Crisis con la Iglesia
El Delibes católico se transforma, sobre todo, con el Concilio Vaticano II. Más bien, emerge realmente durante los tres años que dura el Concilio, y al que, como director de El Norte de Castilla, va a prestar un extraordinario seguimiento enviando a Roma, primero, a José Luis Martín Descalzo y, después, a José Jiménez Lozano. “Si decimos, por ejemplo, que Delibes nació, vivió y murió como católico nadie en su sano juicio podría discutir esta afirmación. Pero si no entendemos que esa fe, que siempre tuvo, fue transformando y forjando su propia identidad como persona entonces no habremos entendido quién fue, realmente, Delibes. Hubo momentos de profunda crisis en su relación con la Iglesia católica”, apunta Buckley. El crítico se refiere, por ejemplo, a la crítica en Ecclesia a Mi idolatrado hijo Sisí, que el autor rechazó vehementemente.

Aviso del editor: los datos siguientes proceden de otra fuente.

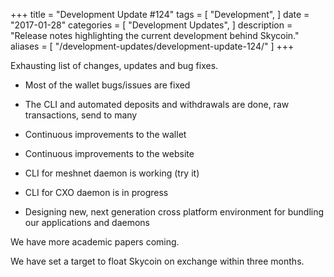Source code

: +++
title = "Development Update #124"
tags = [
    "Development",
]
date = "2017-01-28"
categories = [
    "Development Updates",
]
description = "Release notes highlighting the current development behind Skycoin."
aliases = [
	"/development-updates/development-update-124/"
]
+++

Exhausting list of changes, updates and bug fixes.
- Most of the wallet bugs/issues are fixed
- The CLI and automated deposits and withdrawals are done, raw transactions, send to many
- Continuous improvements to the wallet
- Continuous improvements to the website

- CLI for meshnet daemon is working (try it)
- CLI for CXO daemon is in progress
- Designing new, next generation cross platform environment for bundling our applications and daemons

We have more academic papers coming.

We have set a target to float Skycoin on exchange within three months.
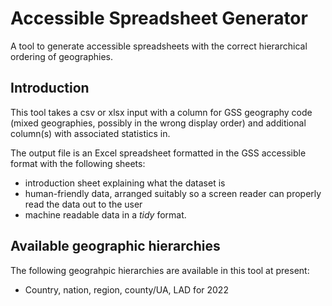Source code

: # Accessible Spreadsheet Generator
A tool to generate accessible spreadsheets with the correct hierarchical ordering of geographies.

## Introduction
This tool takes a csv or xlsx input with a column for GSS geography code (mixed geographies, possibly in the wrong display order) and additional column(s) with associated statistics in. 

The output file is an Excel spreadsheet formatted in the GSS accessible format with the following sheets:
* introduction sheet explaining what the dataset is
* human-friendly data, arranged suitably so a screen reader can properly read the data out to the user
* machine readable data in a *tidy* format.

## Available geographic hierarchies
The following geograhpic hierarchies are available in this tool at present:
* Country, nation, region, county/UA, LAD for 2022
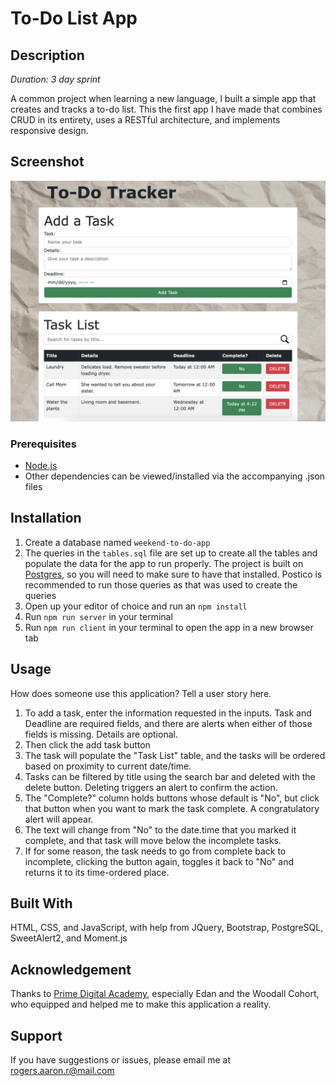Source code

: # To-Do List App

## Description

_Duration: 3 day sprint_

A common project when learning a new language, I built a simple app that creates and tracks a to-do list.  This the first app I have made that combines CRUD in its entirety, uses a RESTful architecture, and implements responsive design.

## Screenshot

![App in use:](/server/public/images/screenshot.png)

### Prerequisites

- [Node.js](https://nodejs.org/en/)
- Other dependencies can be viewed/installed via the accompanying .json files

## Installation

1. Create a database named `weekend-to-do-app`
2. The queries in the `tables.sql` file are set up to create all the tables and populate the data for the app to run properly. The project is built on [Postgres](https://www.postgresql.org/download/), so you will need to make sure to have that installed. Postico is recommended to run those queries as that was used to create the queries
3. Open up your editor of choice and run an `npm install`
4. Run `npm run server` in your terminal
5. Run `npm run client` in your terminal to open the app in a new browser tab

## Usage
How does someone use this application? Tell a user story here.

1. To add a task, enter the information requested in the inputs.  Task and Deadline are required fields, and there are alerts when either of those fields is missing.  Details are optional.
2. Then click the add task button
3. The task will populate the "Task List" table, and the tasks will be ordered based on proximity to current date/time.
4. Tasks can be filtered by title using the search bar and deleted with the delete button.  Deleting triggers an alert to confirm the action.
5. The "Complete?" column holds buttons whose default is "No", but click that button when you want to mark the task complete.  A congratulatory alert will appear.
6. The text will change from "No" to the date.time that you marked it complete, and that task will move below the incomplete tasks.
7. If for some reason, the task needs to go from complete back to incomplete, clicking the button again, toggles it back to "No" and returns it to its time-ordered place.

## Built With

HTML, CSS, and JavaScript, with help from JQuery, Bootstrap, PostgreSQL, SweetAlert2, and Moment.js

## Acknowledgement
Thanks to [Prime Digital Academy](www.primeacademy.io), especially Edan and the Woodall Cohort, who equipped and helped me to make this application a reality.

## Support
If you have suggestions or issues, please email me at [rogers.aaron.r@mail.com](www.google.com)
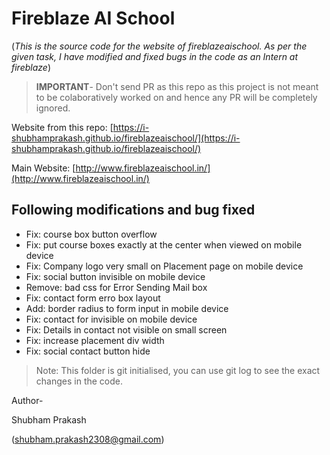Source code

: # Fireblaze AI School

(*This is the source code for the website of fireblazeaischool.  As per the given task, I have modified and fixed bugs in the code as an Intern at fireblaze*)

> **IMPORTANT**- Don't send PR as this repo as this project is not meant to be colaboratively worked on and hence any PR will be completely ignored.

 Website from this repo: [https://i-shubhamprakash.github.io/fireblazeaischool/](https://i-shubhamprakash.github.io/fireblazeaischool/)

Main Website: [http://www.fireblazeaischool.in/](http://www.fireblazeaischool.in/)

## Following modifications and bug fixed

* Fix: course box button overflow
* Fix: put course boxes exactly at the center when viewed on mobile device
* Fix: Company logo very small on Placement page on mobile device
* Fix: social button invisible on mobile device
* Remove: bad css for Error Sending Mail  box
* Fix: contact form erro box layout
* Add: border radius to form input in mobile device
* Fix: contact for invisible on mobile device
* Fix: Details in contact not visible on small screen
* Fix: increase placement div width
* Fix: social contact button hide

> Note: This folder is git initialised, you can use git log to see the exact changes in the code.

Author-

Shubham Prakash

(shubham.prakash2308@gmail.com)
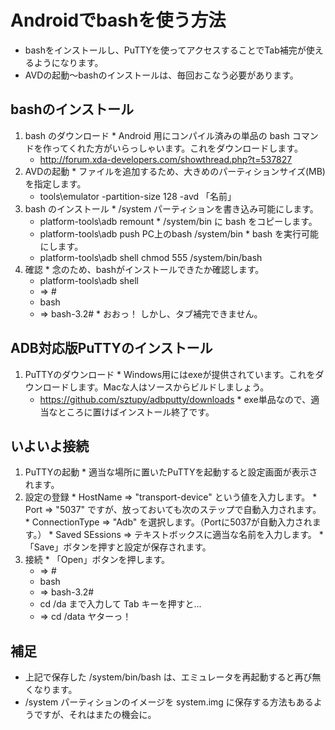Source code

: # Androidでbashを使う方法 #

  * bashをインストールし、PuTTYを使ってアクセスすることでTab補完が使えるようになります。
  * AVDの起動～bashのインストールは、毎回おこなう必要があります。

## bashのインストール ##

  1. bash のダウンロード
    * Android 用にコンパイル済みの単品の bash コマンドを作ってくれた方がいらっしゃいます。これをダウンロードします。
      * http://forum.xda-developers.com/showthread.php?t=537827
  1. AVDの起動
    * ファイルを追加するため、大きめのパーティションサイズ(MB)を指定します。
      * tools\emulator -partition-size 128 -avd 「名前」
  1. bash のインストール
    * /system パーティションを書き込み可能にします。
      * platform-tools\adb remount
    * /system/bin に bash をコピーします。
      * platform-tools\adb push PC上のbash /system/bin
    * bash を実行可能にします。
      * platform-tools\adb shell chmod 555 /system/bin/bash
  1. 確認
    * 念のため、bashがインストールできたか確認します。
      * platform-tools\adb shell
      * ⇒ #
      * bash
      * ⇒ bash-3.2#
    * おおっ！ しかし、タブ補完できません。

## ADB対応版PuTTYのインストール ##

  1. PuTTYのダウンロード
    * Windows用にはexeが提供されています。これをダウンロードします。Macな人はソースからビルドしましょう。
      * https://github.com/sztupy/adbputty/downloads
    * exe単品なので、適当なところに置けばインストール終了です。

## いよいよ接続 ##

  1. PuTTYの起動
    * 適当な場所に置いたPuTTYを起動すると設定画面が表示されます。
  1. 設定の登録
    * HostName ⇒ "transport-device" という値を入力します。
    * Port ⇒ "5037" ですが、放っておいても次のステップで自動入力されます。
    * ConnectionType ⇒ "Adb" を選択します。（Portに5037が自動入力されます。）
    * Saved SEssions ⇒ テキストボックスに適当な名前を入力します。
    * 「Save」ボタンを押すと設定が保存されます。
  1. 接続
    * 「Open」ボタンを押します。
      * ⇒ #
      * bash
      * ⇒ bash-3.2#
      * cd /da まで入力して Tab キーを押すと...
      * ⇒ cd /data ヤターっ！

## 補足 ##

  * 上記で保存した /system/bin/bash は、エミュレータを再起動すると再び無くなります。
  * /system パーティションのイメージを system.img に保存する方法もあるようですが、それはまたの機会に。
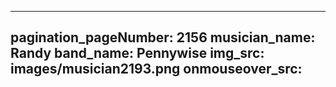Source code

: ------
pagination_pageNumber: 2156
musician_name: Randy
band_name: Pennywise
img_src: images/musician2193.png
onmouseover_src: 
------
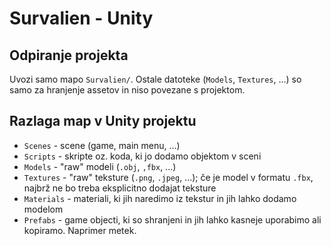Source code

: # Survalien - Unity

## Odpiranje projekta
Uvozi samo mapo `Survalien/`. Ostale datoteke (`Models`, `Textures`, ...) so samo za hranjenje assetov in niso povezane s projektom.

## Razlaga map v Unity projektu

- `Scenes` - scene (game, main menu, ...)
- `Scripts` - skripte oz. koda, ki jo dodamo objektom v sceni
- `Models` - "raw" modeli (`.obj`, `,fbx`, ...)
- `Textures` - "raw" teksture (`.png`, `.jpeg`, ...); če je model v formatu `.fbx`, najbrž ne bo treba eksplicitno dodajat teksture
- `Materials` - materiali, ki jih naredimo iz tekstur in jih lahko dodamo modelom
- `Prefabs` - game objecti, ki so shranjeni in jih lahko kasneje uporabimo ali kopiramo. Naprimer metek.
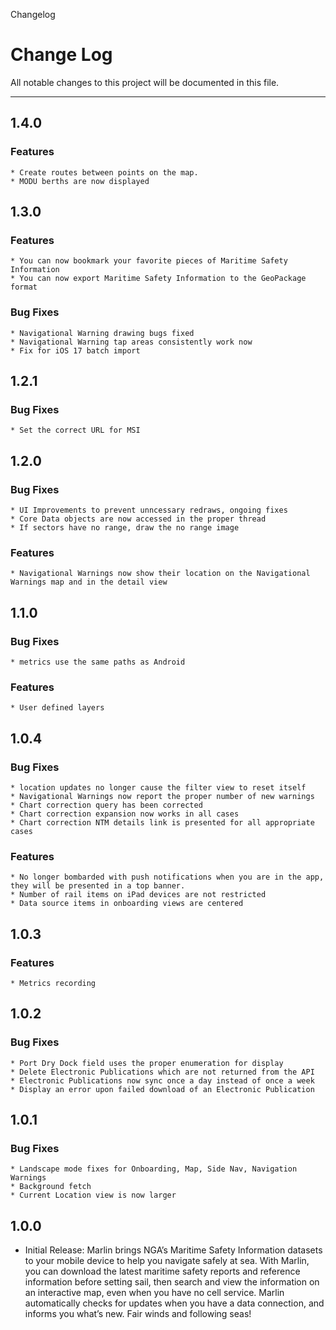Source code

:Changelog

# Change Log
All notable changes to this project will be documented in this file.

---
## 1.4.0
 ### Features
    * Create routes between points on the map.
    * MODU berths are now displayed
## 1.3.0
 ### Features
    * You can now bookmark your favorite pieces of Maritime Safety Information
    * You can now export Maritime Safety Information to the GeoPackage format
 ### Bug Fixes
    * Navigational Warning drawing bugs fixed
    * Navigational Warning tap areas consistently work now
    * Fix for iOS 17 batch import
## 1.2.1
 ### Bug Fixes
    * Set the correct URL for MSI
## 1.2.0
 ### Bug Fixes
    * UI Improvements to prevent unncessary redraws, ongoing fixes
    * Core Data objects are now accessed in the proper thread
    * If sectors have no range, draw the no range image
 ### Features
    * Navigational Warnings now show their location on the Navigational Warnings map and in the detail view
## 1.1.0
 ### Bug Fixes
    * metrics use the same paths as Android
 ### Features
    * User defined layers
    
## 1.0.4
 ### Bug Fixes
    * location updates no longer cause the filter view to reset itself
    * Navigational Warnings now report the proper number of new warnings
    * Chart correction query has been corrected
    * Chart correction expansion now works in all cases
    * Chart correction NTM details link is presented for all appropriate cases
 ### Features
    * No longer bombarded with push notifications when you are in the app, they will be presented in a top banner.
    * Number of rail items on iPad devices are not restricted
    * Data source items in onboarding views are centered
    
## 1.0.3
 ### Features
    * Metrics recording

## 1.0.2
  ### Bug Fixes
    * Port Dry Dock field uses the proper enumeration for display
    * Delete Electronic Publications which are not returned from the API 
    * Electronic Publications now sync once a day instead of once a week
    * Display an error upon failed download of an Electronic Publication

## 1.0.1
  ### Bug Fixes
    * Landscape mode fixes for Onboarding, Map, Side Nav, Navigation Warnings
    * Background fetch
    * Current Location view is now larger

## 1.0.0
  * Initial Release: Marlin brings NGA’s Maritime Safety Information datasets to your mobile device to help you navigate safely at sea. With Marlin, you can download the latest maritime safety reports and reference information before setting sail, then search and view the information on an interactive map, even when you have no cell service. Marlin automatically checks for updates when you have a data connection, and informs you what’s new.
  Fair winds and following seas!

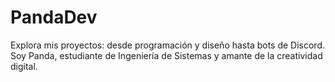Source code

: # PandaDev
Explora mis proyectos: desde programación y diseño hasta bots de Discord. Soy Panda, estudiante de Ingeniería de Sistemas y amante de la creatividad digital.
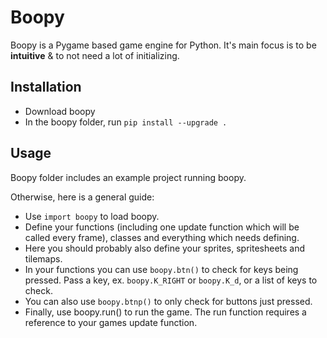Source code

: # Boopy

Boopy is a Pygame based game engine for Python. It's main focus is to be **intuitive** & to not need a lot of initializing.

## Installation

* Download boopy
* In the boopy folder, run `pip install --upgrade .`

## Usage

Boopy folder includes an example project running boopy.

Otherwise, here is a general guide:
* Use `import boopy` to load boopy.
* Define your functions (including one update function which will be called every frame), classes and everything which needs defining.
* Here you should probably also define your sprites, spritesheets and tilemaps.
* In your functions you can use `boopy.btn()` to check for keys being pressed. Pass a key, ex. `boopy.K_RIGHT` or `boopy.K_d`, or a list of keys to check.
* You can also use `boopy.btnp()` to only check for buttons just pressed.
* Finally, use boopy.run() to run the game. The run function requires a reference to your games update function.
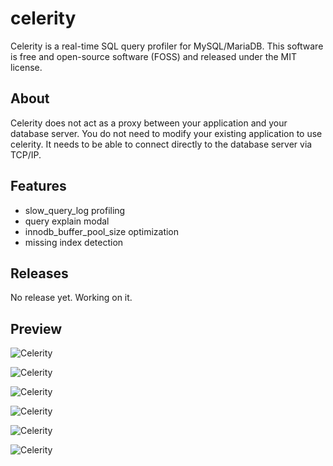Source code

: # celerity

Celerity is a real-time SQL query profiler for MySQL/MariaDB. This software is free and open-source software (FOSS) and released under the MIT license.

## About 

Celerity does not act as a proxy between your application and your database server. You do not need to modify your existing application to use celerity. It needs to be able to connect directly to the database server via TCP/IP.

## Features

- slow_query_log profiling
- query explain modal
- innodb_buffer_pool_size optimization
- missing index detection

## Releases

No release yet. Working on it.

## Preview

![Celerity](https://i.imgur.com/biqesRF.png)

![Celerity](https://i.imgur.com/kDzELWU.png)

![Celerity](https://i.imgur.com/9q24qPN.png)

![Celerity](https://i.imgur.com/Pe77snN.png)

![Celerity](https://i.imgur.com/Q9l38og.png)

![Celerity](https://i.imgur.com/T6G5c2s.png)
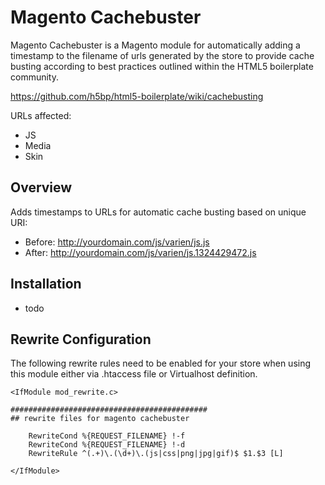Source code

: Magento Cachebuster
====================

Magento Cachebuster is a Magento module for automatically adding a timestamp to the filename of urls generated by the store to provide cache busting according to best practices outlined within the HTML5 boilerplate community.

https://github.com/h5bp/html5-boilerplate/wiki/cachebusting

URLs affected:

* JS 
* Media
* Skin

## Overview

Adds timestamps to URLs for automatic cache busting based on unique URI:

* Before: http://yourdomain.com/js/varien/js.js
* After:  http://yourdomain.com/js/varien/js.1324429472.js

## Installation

* todo

## Rewrite Configuration

The following rewrite rules need to be enabled for your store when using this module either via .htaccess file or
Virtualhost definition.

    <IfModule mod_rewrite.c>

    ############################################
    ## rewrite files for magento cachebuster

        RewriteCond %{REQUEST_FILENAME} !-f
        RewriteCond %{REQUEST_FILENAME} !-d
        RewriteRule ^(.+)\.(\d+)\.(js|css|png|jpg|gif)$ $1.$3 [L]

    </IfModule>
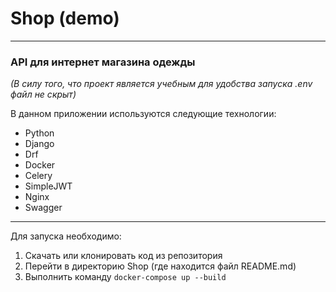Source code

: # Shop (demo)
___
### __API для интернет магазина одежды__

_(В силу того, что проект является учебным для удобства запуска .env файл не скрыт)_

В данном приложении используются следующие технологии:
* Python
* Django
* Drf
* Docker
* Celery
* SimpleJWT
* Nginx
* Swagger

___
Для запуска необходимо:

1. Скачать или клонировать код из репозитория
2. Перейти в директорию Shop (где находится файл README.md)
3. Выполнить команду `docker-compose up --build`
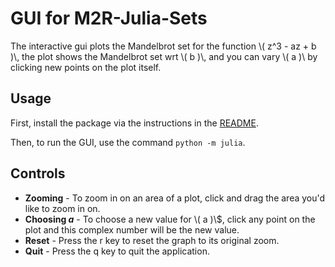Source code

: # GUI for M2R-Julia-Sets
The interactive gui plots the Mandelbrot set for the function \\( z^3 - az + b )\\, the plot shows the Mandelbrot set wrt \\( b )\\, and you can vary \\( a )\\ by clicking new points on the plot itself.

## Usage
First, install the package via the instructions in the [README](./README.md).

Then, to run the GUI, use the command `python -m julia`.

## Controls
* **Zooming** - To zoom in on an area of a plot, click and drag the area you'd like to zoom in on.
* **Choosing $a$** - To choose a new value for \\( a )\\$, click any point on the plot and this complex number will be the new value.
* **Reset** - Press the r key to reset the graph to its original zoom.
* **Quit** - Press the q key to quit the application.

Al “cristiano nuevo” que busca en el Concilio Vaticano II la transformación de la Iglesia –más aún la española, inmersa en la dictadura– lo retrata en Cinco horas con Mario (1966). Mario, el protagonista, de hecho, es un trasunto de Jiménez Lozano. “Un hombre que lee la Biblia todas las noches, que se reúne con las comunidades protestantes de Valladolid para hablar y rezar juntos, pero que, sobre todas las cosas, participa de esa conciencia exacerbada de la que hacía gala el propio autor”, detalla Buckley. El crítico llega a decir que “el talante de estos cristianos nuevos, tal como les gustaba llamarse, estaba más cerca de luteranos y calvinistas que de la propia Iglesia española”.